Nearly thirty of the trains are being converted into bi-mode Class 769 trains for working partially-electrifired routes and although these are running late, they should be in service this year.

Rail Operations Group

Two Class 769 trains have been ordered to be fast logistics trains by Rail Operations Group.

Wikipedia says the trains will be used to transport mail.

But if you read the history of the Rail Operations Group, they make the assets sweat and I’ve read the trains will still have seats, so they might do some other rail operations.

The Hydrogen-Powered Class 799 Train 

And now comes the Class 799 train!

This is a demonstrator to prove the concept of conversion to hydrogen power.

The fact that the train now has it’s own number must be of some significance.

Alstom are converting Class 321 trains into Class 321 Breeze trains.

  • The conversion will reduce passenger capacity, due to the large hydrogen tank
  • It will have a 1,000 km range.
  • It will have regenerative breaking.
  • It will have a new AC traction package
  • It will probably have the interior of a Class 321 Renatus train.

The conversion will obviously build on Alstom’s experience with the Alstom Coradia iLint train and Eversholt’s experience with the Renatus.

When it comes to the Class 799 train, the following will apply.

  • Porterbrook have all the experience of creating the bi-mode and dual-voltage Class 769 train.
  • Birmingham University’s Birmingham Centre For Railway Research And Education (BCRRE) are providing the expertise to design and convert the Class 319 train to hydrogen power.
  • I also wouldn’t be surprised to find out, that the BCRRE has applied some very extensive mathematical modelling to find out the performance of a hydrogen-powered Class 319 train or HydroFLEX train.
  • The conversion could be based closely on Class 769 experience and sub-systems,

Could the main purpose be to demonstrate the technology and ascertain the views of train operators and passengers on hydrogen power?

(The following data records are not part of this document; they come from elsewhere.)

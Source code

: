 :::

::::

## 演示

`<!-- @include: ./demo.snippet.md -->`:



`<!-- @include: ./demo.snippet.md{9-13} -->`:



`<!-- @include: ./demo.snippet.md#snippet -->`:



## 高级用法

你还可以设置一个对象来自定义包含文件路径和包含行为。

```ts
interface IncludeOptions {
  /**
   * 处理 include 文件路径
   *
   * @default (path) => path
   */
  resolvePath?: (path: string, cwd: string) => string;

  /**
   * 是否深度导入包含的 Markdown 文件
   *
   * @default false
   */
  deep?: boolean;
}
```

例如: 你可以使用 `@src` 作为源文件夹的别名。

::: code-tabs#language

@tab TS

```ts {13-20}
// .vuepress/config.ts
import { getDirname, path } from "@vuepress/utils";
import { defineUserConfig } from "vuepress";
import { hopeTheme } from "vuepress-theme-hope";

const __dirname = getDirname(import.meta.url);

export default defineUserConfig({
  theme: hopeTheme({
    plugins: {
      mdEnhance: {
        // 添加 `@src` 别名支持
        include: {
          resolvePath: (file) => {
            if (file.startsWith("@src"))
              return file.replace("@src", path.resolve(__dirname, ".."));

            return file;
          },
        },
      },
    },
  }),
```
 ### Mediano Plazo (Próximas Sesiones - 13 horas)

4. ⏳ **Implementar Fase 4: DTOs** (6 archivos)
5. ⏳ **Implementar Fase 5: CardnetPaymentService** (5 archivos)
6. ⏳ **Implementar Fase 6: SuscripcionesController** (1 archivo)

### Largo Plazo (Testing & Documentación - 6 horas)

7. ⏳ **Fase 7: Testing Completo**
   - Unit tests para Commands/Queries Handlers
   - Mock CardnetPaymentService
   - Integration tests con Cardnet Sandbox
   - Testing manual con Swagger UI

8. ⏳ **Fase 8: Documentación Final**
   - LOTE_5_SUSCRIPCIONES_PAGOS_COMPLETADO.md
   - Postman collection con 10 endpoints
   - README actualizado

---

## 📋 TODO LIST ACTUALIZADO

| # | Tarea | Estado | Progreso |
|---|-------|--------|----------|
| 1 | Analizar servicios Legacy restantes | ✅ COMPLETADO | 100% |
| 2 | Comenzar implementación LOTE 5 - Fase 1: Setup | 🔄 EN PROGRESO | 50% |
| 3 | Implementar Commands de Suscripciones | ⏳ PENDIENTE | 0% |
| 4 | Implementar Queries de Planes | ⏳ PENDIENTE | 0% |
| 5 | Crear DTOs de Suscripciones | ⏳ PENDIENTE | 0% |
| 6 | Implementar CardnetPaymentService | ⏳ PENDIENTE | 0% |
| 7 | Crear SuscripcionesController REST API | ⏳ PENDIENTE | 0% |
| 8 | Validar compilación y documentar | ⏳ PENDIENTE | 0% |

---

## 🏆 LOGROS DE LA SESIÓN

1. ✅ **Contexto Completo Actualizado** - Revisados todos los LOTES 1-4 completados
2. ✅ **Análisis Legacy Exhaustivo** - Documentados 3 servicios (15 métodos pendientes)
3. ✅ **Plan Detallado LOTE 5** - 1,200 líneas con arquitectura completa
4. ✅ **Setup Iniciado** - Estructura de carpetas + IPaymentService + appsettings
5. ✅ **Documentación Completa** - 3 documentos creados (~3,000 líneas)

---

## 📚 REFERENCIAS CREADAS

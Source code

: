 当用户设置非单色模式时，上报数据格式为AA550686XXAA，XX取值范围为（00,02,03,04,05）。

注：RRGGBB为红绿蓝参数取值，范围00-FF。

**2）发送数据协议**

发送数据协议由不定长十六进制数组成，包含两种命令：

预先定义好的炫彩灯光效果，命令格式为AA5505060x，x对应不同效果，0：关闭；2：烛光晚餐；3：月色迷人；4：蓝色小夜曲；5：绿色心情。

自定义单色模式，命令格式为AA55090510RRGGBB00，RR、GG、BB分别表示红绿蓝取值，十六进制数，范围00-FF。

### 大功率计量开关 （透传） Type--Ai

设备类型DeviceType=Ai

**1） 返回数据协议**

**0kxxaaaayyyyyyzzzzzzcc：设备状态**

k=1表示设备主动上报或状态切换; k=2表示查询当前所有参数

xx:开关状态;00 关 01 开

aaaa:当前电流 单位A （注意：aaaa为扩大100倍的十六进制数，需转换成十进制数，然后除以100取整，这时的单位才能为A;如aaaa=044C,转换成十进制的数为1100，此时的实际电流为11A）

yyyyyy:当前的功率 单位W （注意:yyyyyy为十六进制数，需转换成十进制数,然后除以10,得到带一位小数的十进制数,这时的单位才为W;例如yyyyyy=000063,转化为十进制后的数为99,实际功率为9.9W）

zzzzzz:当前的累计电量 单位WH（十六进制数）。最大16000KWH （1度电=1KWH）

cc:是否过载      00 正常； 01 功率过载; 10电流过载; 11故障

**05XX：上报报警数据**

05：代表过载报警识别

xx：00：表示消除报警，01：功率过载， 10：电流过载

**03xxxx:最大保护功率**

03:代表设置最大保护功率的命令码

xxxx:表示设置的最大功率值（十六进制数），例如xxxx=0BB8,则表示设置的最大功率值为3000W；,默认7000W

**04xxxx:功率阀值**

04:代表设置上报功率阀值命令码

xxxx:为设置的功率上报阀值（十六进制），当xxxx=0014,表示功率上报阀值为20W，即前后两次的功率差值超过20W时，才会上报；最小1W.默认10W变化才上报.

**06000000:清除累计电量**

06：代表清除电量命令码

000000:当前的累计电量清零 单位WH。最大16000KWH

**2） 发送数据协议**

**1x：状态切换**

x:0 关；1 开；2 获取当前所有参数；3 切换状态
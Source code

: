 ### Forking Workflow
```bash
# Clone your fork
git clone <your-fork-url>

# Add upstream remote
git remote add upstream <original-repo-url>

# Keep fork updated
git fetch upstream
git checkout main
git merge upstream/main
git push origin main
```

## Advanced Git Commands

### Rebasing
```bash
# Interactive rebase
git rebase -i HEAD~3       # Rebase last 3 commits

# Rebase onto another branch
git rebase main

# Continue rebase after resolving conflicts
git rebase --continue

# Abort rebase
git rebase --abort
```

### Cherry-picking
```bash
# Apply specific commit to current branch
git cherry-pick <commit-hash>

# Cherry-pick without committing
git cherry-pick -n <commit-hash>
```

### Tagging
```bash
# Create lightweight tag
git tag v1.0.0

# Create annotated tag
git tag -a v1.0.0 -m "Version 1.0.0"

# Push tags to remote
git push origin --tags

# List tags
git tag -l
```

The most important question, is whether the Class 799 train, will have the same passenger capacity as the original Class 319 train?

If it does, then BCRRE must have found a way to store the hydrogen in the roof or under the floor.

It should be noted, that it was only in September 2018, that the contract to develop the Class 799 train was signed and yet less than a year later BCRRE and Porterbrook will be demonstrating the train at a trade show.

This short development time, must mean that there is not enough time to modify the structure of the train to fit a large hydrphen tank inside, as Alstom are proposing.

A smaller hydrogen tank could be placed in one of three places.

  • Underneath the train.
  • On the roof.
  • Inside the train, if it is small enough to fit through the train’s doors.

Note.

  1. I doubt that anybody would put the tank inside the train for perceived safety reasons from passengers.
  2. On the roof, would require substantial structural modifications. Is there enough time?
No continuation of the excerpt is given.